Go through the entries and say how many lines contain the string "Menace". The number is the whole answer.

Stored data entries
+++
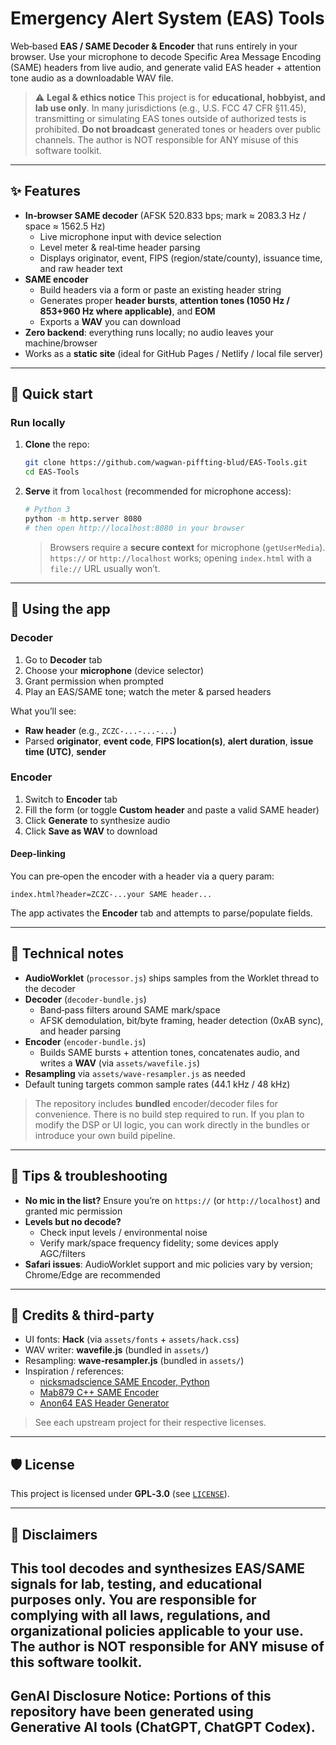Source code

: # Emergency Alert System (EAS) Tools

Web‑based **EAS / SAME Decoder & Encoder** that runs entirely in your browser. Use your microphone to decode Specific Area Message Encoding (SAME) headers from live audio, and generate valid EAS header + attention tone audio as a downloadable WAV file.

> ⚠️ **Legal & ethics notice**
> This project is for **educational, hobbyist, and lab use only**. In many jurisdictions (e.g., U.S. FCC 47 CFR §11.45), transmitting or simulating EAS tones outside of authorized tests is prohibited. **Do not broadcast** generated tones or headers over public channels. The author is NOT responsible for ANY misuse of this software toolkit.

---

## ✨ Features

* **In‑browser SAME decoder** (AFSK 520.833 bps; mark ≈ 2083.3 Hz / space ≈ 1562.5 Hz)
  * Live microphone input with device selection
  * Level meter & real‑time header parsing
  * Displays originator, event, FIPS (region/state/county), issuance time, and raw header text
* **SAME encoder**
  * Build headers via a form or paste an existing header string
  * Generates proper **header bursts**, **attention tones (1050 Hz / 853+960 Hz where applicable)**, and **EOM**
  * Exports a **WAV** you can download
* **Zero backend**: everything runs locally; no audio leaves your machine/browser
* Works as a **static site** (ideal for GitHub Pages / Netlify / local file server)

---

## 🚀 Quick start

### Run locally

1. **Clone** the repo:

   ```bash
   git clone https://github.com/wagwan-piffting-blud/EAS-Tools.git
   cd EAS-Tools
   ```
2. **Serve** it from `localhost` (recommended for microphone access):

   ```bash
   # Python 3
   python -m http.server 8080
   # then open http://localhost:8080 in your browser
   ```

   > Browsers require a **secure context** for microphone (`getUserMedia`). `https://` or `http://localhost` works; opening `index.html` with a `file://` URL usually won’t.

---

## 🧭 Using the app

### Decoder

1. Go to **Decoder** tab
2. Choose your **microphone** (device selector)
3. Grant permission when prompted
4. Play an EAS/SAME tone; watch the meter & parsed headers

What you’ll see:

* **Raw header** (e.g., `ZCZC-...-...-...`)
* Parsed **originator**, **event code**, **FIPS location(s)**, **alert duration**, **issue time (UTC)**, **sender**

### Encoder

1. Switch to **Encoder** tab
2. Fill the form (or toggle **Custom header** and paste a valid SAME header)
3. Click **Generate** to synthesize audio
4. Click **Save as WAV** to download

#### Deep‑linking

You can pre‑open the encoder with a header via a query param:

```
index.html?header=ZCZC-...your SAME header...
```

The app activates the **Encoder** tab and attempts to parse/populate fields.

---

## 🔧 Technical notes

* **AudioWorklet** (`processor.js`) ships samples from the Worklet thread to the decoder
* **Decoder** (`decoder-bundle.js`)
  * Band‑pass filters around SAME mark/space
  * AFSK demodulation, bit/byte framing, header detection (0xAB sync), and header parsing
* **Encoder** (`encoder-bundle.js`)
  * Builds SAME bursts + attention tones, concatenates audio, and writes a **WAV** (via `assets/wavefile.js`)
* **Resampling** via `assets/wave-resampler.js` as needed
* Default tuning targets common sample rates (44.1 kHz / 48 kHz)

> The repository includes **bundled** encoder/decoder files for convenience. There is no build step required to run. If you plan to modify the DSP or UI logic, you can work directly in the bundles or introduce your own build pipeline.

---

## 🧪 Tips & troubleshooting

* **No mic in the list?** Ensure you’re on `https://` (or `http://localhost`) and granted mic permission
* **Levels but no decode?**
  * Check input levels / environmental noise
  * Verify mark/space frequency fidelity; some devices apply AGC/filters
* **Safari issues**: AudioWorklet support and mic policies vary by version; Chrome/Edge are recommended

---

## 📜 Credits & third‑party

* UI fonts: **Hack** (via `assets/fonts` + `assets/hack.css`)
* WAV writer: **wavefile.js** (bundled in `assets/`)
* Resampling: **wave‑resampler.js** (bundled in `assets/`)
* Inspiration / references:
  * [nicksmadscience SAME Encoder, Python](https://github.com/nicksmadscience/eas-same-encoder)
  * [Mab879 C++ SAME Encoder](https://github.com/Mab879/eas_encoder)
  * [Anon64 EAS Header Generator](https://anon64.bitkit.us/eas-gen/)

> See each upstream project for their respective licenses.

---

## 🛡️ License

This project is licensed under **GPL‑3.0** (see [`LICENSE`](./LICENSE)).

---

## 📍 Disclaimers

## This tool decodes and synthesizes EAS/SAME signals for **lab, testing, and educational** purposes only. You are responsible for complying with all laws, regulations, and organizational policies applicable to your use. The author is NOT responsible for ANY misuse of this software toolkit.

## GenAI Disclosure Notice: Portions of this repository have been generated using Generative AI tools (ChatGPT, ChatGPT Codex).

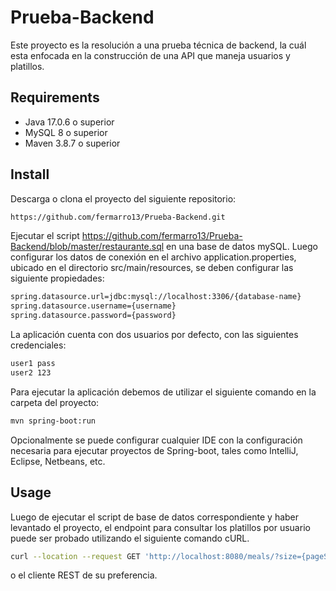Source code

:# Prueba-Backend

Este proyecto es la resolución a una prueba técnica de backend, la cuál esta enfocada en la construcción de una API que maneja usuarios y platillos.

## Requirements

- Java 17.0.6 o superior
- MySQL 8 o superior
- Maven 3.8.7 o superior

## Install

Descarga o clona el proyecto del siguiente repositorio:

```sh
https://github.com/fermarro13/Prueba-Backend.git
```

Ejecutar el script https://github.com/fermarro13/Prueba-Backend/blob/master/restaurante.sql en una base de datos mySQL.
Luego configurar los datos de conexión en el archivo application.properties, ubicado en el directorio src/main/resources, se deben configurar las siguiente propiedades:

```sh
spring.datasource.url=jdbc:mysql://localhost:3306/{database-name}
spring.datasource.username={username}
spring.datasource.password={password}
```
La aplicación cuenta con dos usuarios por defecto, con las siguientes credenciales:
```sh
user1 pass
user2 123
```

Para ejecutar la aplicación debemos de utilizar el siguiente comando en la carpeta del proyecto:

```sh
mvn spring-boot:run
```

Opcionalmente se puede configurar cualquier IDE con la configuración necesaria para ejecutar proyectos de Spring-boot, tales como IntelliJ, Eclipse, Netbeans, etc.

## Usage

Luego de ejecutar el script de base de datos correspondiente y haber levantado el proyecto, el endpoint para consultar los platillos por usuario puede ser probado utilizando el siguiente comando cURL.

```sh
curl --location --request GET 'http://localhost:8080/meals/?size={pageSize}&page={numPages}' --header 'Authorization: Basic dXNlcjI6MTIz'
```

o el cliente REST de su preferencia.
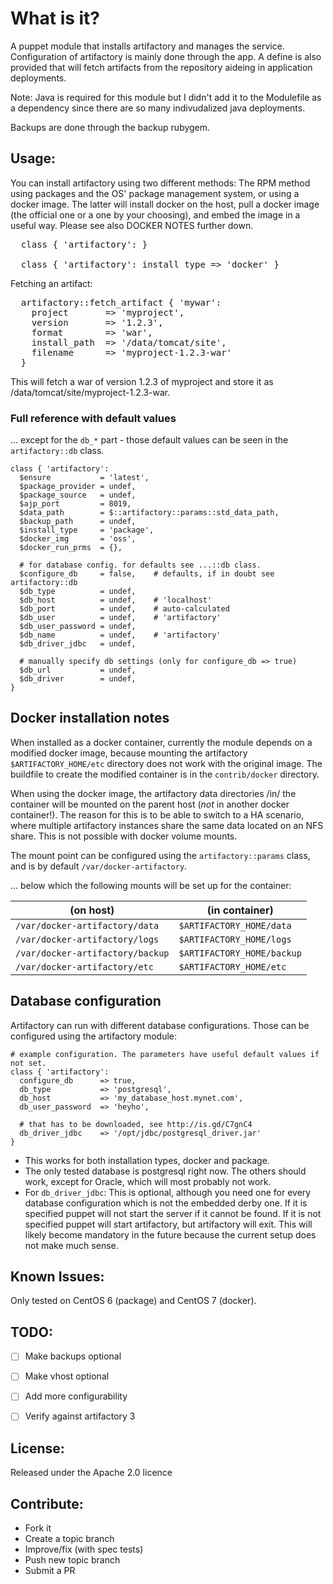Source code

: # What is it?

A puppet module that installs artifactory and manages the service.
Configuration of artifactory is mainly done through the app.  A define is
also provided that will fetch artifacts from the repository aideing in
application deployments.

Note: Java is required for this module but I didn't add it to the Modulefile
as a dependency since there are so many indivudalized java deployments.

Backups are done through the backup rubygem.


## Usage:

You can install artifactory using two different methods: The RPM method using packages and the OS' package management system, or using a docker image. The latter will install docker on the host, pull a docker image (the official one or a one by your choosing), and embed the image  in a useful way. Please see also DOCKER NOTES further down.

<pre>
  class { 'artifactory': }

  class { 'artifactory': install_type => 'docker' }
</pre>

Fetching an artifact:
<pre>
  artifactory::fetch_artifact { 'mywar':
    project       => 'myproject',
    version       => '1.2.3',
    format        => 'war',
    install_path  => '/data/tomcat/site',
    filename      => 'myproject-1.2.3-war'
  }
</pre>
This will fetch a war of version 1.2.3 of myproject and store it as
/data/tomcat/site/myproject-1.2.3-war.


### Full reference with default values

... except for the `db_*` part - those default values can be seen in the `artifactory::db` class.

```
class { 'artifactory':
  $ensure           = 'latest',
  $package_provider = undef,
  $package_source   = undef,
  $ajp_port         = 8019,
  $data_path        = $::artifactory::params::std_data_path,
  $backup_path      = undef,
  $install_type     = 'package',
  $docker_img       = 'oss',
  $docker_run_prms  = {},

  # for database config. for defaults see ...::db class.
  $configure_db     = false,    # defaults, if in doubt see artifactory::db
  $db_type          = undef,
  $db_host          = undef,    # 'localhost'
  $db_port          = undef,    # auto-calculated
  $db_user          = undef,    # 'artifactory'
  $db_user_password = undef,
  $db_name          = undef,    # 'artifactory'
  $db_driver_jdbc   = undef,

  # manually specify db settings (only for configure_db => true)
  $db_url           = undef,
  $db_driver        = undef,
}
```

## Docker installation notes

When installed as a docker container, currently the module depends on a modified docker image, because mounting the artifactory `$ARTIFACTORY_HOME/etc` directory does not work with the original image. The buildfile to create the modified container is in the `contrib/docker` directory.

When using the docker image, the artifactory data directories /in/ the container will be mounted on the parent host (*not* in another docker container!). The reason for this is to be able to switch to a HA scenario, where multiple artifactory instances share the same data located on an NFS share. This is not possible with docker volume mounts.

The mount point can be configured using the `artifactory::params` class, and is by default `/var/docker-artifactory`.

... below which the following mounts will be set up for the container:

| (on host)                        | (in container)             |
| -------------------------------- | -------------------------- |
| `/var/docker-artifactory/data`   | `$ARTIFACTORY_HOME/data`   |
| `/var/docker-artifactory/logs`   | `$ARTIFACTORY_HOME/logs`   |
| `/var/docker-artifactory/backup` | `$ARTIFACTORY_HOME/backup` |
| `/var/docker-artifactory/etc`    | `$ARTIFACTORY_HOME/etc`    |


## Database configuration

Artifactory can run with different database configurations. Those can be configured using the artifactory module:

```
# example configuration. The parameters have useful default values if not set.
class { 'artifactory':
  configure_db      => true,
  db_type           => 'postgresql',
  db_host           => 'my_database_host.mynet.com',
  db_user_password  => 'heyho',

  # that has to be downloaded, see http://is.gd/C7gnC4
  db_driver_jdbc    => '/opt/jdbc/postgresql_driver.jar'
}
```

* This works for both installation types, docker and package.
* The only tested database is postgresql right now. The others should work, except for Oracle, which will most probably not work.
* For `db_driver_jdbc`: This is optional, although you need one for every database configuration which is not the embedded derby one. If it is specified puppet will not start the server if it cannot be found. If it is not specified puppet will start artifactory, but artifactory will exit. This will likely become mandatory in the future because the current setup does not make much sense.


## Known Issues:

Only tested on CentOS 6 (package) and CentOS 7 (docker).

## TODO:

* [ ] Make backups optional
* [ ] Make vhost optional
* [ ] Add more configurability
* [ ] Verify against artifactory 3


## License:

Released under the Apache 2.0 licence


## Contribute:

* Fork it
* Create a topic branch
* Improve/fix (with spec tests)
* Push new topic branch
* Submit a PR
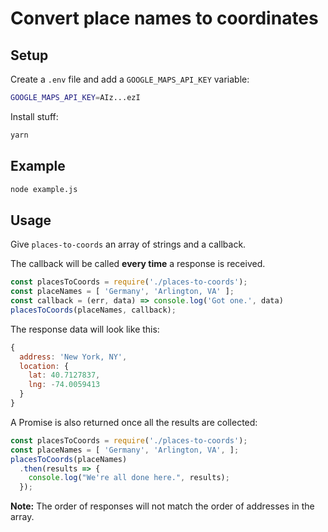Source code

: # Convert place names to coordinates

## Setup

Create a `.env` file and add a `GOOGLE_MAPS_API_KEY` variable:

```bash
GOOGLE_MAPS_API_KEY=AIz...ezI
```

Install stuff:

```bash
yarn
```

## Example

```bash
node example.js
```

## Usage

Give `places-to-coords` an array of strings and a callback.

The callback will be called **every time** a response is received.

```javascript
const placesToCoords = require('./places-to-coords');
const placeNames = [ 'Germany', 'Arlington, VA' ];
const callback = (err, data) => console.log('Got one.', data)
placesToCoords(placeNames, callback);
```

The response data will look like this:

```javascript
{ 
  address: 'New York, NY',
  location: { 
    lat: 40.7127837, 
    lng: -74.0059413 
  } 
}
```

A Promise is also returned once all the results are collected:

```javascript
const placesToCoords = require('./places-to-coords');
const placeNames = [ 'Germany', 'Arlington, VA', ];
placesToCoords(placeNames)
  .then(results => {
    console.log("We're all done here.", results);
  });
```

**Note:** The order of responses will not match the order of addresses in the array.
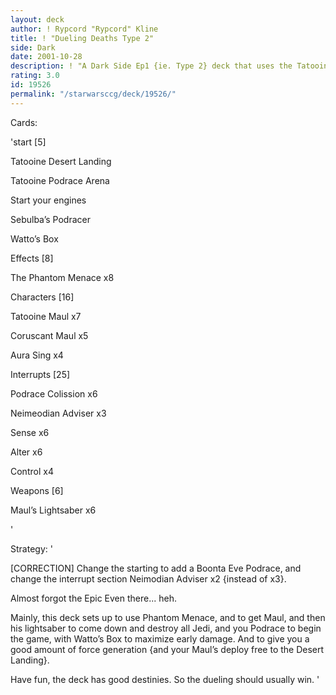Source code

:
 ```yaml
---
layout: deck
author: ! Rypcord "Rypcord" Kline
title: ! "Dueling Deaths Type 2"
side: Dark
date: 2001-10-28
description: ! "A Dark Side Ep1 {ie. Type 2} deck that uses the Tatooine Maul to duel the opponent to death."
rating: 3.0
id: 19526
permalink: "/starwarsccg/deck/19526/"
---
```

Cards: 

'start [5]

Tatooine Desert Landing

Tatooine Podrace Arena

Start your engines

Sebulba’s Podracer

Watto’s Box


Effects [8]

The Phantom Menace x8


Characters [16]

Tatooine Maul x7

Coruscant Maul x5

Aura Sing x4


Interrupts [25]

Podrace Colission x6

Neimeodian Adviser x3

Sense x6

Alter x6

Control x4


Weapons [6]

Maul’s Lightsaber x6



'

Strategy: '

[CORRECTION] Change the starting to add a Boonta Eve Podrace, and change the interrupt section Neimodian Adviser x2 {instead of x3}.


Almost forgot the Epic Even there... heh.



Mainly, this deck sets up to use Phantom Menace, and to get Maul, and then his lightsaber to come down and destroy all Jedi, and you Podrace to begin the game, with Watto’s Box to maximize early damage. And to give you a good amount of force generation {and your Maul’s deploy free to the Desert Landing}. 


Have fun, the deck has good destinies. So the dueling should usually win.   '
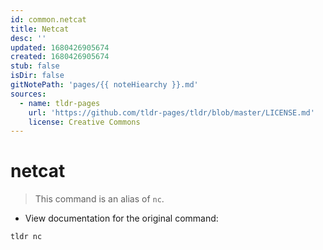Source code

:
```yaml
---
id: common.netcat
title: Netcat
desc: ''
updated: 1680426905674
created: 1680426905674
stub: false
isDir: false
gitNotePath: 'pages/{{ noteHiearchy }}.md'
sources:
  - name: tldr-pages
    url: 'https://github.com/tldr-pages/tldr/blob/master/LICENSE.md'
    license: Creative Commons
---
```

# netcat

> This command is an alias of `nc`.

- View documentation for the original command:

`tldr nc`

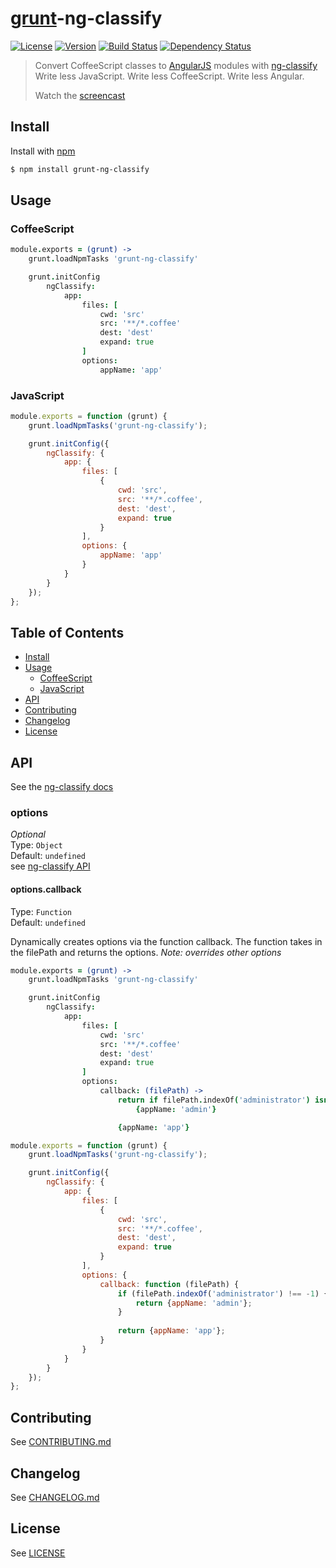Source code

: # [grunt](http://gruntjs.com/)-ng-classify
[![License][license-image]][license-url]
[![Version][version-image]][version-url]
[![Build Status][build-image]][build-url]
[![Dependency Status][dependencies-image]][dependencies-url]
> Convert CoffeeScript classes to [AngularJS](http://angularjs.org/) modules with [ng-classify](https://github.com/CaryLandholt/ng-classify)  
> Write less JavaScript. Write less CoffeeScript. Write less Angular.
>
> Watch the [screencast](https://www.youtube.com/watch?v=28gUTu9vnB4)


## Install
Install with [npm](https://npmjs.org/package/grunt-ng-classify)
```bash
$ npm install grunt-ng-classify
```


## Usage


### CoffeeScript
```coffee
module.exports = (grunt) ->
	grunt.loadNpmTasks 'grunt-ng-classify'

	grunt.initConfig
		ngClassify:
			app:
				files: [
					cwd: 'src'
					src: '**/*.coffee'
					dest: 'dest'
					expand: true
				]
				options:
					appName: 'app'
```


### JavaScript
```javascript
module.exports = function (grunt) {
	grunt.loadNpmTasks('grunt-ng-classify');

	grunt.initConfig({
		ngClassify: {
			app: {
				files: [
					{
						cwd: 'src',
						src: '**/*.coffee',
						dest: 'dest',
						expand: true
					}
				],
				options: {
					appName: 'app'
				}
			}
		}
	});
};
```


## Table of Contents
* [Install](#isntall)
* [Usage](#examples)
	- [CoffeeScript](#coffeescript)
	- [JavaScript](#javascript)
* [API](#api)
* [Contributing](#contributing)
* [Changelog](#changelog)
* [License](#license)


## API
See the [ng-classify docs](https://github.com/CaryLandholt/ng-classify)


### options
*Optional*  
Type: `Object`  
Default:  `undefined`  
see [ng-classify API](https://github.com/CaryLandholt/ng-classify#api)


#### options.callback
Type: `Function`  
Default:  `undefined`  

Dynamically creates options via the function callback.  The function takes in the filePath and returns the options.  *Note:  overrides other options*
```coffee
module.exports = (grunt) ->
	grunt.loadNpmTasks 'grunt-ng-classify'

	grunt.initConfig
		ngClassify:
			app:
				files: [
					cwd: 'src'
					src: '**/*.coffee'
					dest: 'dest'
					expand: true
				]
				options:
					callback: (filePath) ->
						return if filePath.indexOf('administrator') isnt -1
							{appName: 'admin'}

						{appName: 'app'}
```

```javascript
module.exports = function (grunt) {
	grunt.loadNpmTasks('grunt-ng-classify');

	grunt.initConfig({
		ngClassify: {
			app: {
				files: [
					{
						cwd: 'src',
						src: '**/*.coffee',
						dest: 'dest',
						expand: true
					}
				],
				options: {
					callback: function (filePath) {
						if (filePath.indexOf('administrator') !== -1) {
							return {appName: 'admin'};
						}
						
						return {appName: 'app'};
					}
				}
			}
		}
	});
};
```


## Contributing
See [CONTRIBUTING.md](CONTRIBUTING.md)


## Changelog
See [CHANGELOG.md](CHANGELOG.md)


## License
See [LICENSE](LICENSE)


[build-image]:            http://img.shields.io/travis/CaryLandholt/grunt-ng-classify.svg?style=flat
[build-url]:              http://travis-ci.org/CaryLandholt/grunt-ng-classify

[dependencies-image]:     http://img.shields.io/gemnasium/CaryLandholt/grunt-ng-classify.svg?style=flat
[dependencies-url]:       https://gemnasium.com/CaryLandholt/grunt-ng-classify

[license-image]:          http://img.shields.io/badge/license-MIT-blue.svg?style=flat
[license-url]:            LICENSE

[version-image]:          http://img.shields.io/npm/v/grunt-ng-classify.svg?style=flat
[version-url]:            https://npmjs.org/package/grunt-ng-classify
+++
▸ TASK RESULT
2